After one year of running these apps, here's the reality of what Google App Engine offers to web developers: a volatile environment that's capable of high traffic and lots of data stoage but one which requires custom code.
Nothing has been published about the hardware that each app runs on but I have noticed from the logs that an app instance will typically start up and serve about 10 requests before another instance starts up somewhere else. Within each request, there are a lot of limitations for what an app can do. If it uses too much cpu it might die or time out. The biggest killer is app startup time, which is limited just like any other request (IMO, the limitations should be more lax for app startup). Then there is the datastore. Even after its growing pains, there are still random datastore timeouts in our app at least once a day.
The Google App Engine status page has some checks that sample latency across the entire system. When they reach a threshold, an error is reported and acknowledged by Google. Occasionally there are refunds for paid accounts if the errors are substantial. However, any latency that happens in your app might not be enough to tip over the sampling threshold of the status monitor. When your app times out, the result is a 500 page for your users. This instability is unpredictable and thus hard to plan for and develop against. A page you built might run fine for a couple days but then it might time out the next day.

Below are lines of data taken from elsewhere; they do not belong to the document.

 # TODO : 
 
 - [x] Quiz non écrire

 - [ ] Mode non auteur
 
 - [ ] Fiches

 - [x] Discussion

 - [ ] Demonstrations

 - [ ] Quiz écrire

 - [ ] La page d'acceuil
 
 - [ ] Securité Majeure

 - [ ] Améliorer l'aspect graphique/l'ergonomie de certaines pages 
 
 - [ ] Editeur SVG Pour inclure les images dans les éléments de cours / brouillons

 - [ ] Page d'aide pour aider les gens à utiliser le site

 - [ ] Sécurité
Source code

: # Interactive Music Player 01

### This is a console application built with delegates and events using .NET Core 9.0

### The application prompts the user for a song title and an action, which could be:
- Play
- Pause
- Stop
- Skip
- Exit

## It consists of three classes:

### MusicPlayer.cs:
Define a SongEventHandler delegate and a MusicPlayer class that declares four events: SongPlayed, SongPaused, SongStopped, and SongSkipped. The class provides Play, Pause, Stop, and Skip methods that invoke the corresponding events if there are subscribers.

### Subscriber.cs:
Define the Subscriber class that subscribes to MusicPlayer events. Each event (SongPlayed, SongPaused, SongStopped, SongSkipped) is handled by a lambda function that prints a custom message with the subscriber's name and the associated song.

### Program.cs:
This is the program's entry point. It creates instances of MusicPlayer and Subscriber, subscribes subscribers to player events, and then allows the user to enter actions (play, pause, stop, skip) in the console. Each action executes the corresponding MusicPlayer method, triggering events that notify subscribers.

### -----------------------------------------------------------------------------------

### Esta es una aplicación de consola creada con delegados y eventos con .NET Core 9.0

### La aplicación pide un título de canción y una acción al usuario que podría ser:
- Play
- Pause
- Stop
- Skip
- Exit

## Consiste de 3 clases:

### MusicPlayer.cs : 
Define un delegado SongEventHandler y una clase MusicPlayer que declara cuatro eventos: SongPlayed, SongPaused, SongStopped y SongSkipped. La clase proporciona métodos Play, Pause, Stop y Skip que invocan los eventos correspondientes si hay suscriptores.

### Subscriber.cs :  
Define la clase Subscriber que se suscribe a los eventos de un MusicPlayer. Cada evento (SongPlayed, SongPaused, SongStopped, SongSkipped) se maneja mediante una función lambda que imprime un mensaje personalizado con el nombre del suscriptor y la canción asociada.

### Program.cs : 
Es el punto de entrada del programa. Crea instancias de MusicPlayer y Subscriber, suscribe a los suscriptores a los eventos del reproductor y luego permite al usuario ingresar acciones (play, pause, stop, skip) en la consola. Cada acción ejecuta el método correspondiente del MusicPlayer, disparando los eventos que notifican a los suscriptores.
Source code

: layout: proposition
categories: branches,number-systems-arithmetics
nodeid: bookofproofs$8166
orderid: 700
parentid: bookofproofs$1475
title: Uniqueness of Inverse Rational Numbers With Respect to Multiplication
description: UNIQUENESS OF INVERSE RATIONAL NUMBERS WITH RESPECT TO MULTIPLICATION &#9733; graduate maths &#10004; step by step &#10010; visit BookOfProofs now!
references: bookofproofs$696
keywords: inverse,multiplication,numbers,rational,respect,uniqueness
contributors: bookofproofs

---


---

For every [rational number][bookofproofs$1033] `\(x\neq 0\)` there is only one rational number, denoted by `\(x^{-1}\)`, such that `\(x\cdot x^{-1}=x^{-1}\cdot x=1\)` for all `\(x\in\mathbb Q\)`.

But it is possible to write better code to work with this volatile system. So what does that mean for web developers? We are back to spending time on optimization. This is not the cloud I was hoping for. I was hoping that Google App Engine would take on all the responsibility of making the servers scale if I were to deliver fully tested, working code. If someone could solve this problem of scalability then it would be a huge benefit to developers. It would allow us to spend our time dreaming up and implementing websites. Well, maybe App Engine will solve this problem over time.
Even with the need to micro-optimize, Google App Engine is still useful though. The optimization is much different than typical scaling. Instead of expanding a server or sharding a database you just have to make the code more compact so that it uses very little cpu, caches all datastore queries as much as possible, etc. This will, admittedly, take less time and effort than scaling up with a fully self-hosted infrastructure would.
Ultimately, I hope that future cloud providers understand the limited benefits of App Engine's volatile system. Actually, it makes App Engine feel more like shared hosting, which never worked well.